Action item:
Look through the material beneath and copy each line with the word "reach".

○ ○ ○ ○ ○

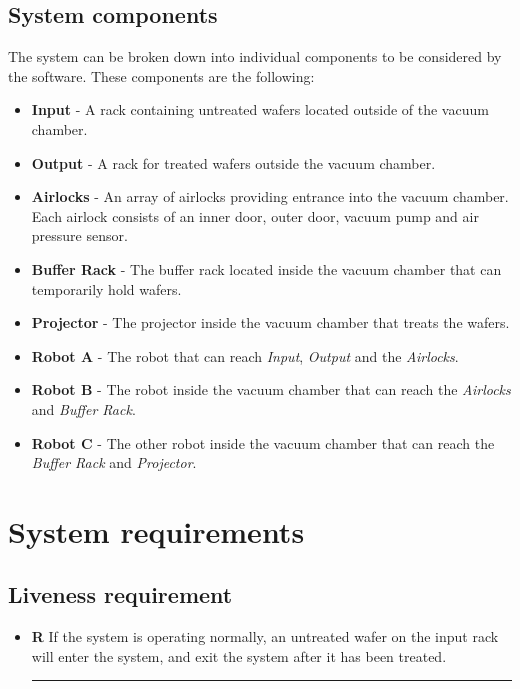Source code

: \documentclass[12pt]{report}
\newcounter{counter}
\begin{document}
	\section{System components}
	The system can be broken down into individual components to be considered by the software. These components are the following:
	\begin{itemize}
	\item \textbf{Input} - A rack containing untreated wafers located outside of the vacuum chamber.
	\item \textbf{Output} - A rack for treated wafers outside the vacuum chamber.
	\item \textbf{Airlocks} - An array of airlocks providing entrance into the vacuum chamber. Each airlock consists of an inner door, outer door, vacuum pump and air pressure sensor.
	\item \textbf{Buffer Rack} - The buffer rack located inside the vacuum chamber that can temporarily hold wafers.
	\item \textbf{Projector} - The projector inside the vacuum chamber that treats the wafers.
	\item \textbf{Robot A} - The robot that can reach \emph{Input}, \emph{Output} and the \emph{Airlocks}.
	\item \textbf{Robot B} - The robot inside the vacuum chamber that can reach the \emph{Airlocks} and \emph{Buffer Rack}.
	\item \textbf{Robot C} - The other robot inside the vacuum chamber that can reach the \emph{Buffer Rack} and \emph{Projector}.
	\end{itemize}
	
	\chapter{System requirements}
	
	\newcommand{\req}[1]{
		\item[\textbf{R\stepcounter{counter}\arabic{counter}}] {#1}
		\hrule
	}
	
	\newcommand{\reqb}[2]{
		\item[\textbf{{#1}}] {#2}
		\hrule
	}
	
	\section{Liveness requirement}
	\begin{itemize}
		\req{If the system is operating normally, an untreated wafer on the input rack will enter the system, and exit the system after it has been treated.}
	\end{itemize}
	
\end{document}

○ ○ ○ ○ ○

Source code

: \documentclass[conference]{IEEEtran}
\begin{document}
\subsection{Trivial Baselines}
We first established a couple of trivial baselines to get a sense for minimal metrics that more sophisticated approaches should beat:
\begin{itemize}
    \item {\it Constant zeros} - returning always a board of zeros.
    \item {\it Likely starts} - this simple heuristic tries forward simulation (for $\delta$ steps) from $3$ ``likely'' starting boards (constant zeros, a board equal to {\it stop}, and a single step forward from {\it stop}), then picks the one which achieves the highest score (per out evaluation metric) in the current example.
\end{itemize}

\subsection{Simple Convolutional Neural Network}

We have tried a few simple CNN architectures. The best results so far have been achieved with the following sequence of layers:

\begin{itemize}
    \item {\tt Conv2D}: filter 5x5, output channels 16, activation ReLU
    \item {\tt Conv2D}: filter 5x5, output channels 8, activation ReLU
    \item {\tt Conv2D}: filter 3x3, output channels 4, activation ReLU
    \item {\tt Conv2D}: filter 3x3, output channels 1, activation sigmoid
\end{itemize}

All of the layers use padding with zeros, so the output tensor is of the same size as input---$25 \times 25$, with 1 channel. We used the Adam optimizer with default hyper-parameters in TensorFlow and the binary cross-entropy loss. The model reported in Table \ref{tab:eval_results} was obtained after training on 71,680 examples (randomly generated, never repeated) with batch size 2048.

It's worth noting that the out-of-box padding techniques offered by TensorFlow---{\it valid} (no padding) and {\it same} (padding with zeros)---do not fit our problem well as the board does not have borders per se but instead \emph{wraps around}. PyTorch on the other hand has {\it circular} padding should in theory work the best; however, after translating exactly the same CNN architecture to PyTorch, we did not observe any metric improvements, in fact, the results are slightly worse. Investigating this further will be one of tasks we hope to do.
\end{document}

○ ○ ○ ○ ○

Task result:
	\item \textbf{Robot A} - The robot that can reach \emph{Input}, \emph{Output} and the \emph{Airlocks}.
	\item \textbf{Robot B} - The robot inside the vacuum chamber that can reach the \emph{Airlocks} and \emph{Buffer Rack}.
	\item \textbf{Robot C} - The other robot inside the vacuum chamber that can reach the \emph{Buffer Rack} and \emph{Projector}.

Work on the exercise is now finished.